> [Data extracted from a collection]
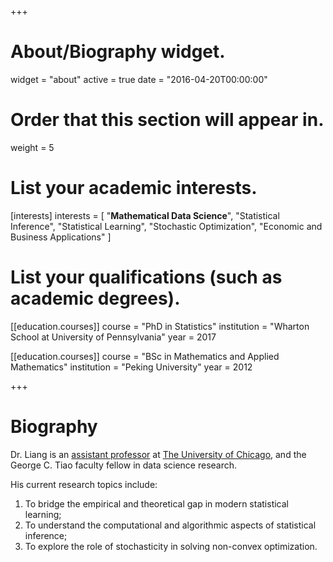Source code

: +++
# About/Biography widget.
widget = "about"
active = true
date = "2016-04-20T00:00:00"

# Order that this section will appear in.
weight = 5

# List your academic interests.
[interests]
  interests = [
    "**Mathematical Data Science**",
    "Statistical Inference",
    "Statistical Learning",
    "Stochastic Optimization",
    "Economic and Business Applications"
  ]

# List your qualifications (such as academic degrees).
[[education.courses]]
  course = "PhD in Statistics"
  institution = "Wharton School at University of Pennsylvania"
  year = 2017

[[education.courses]]
  course = "BSc in Mathematics and Applied Mathematics"
  institution = "Peking University"
  year = 2012

+++

# Biography

Dr. Liang is an [assistant professor](https://www.chicagobooth.edu/faculty/directory/l/tengyuan-liang) at [The University of Chicago](https://www.uchicago.edu), and the George C. Tiao faculty fellow in data science research.  

His current research topics include:

1. To bridge the empirical and theoretical gap in modern statistical learning;
2. To understand the computational and algorithmic aspects of statistical inference;
3. To explore the role of stochasticity in solving non-convex optimization.

<!-- His CV can be found [here](pdf/Liang-CV.pdf). -->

> [WORK REQUIRED] All lines in the records that contain "Liang" are to be copied and returned.

> [WRITTEN ANSWER]
Dr. Liang is an [assistant professor](https://www.chicagobooth.edu/faculty/directory/l/tengyuan-liang) at [The University of Chicago](https://www.uchicago.edu), and the George C. Tiao faculty fellow in data science research.  
<!-- His CV can be found [here](pdf/Liang-CV.pdf). -->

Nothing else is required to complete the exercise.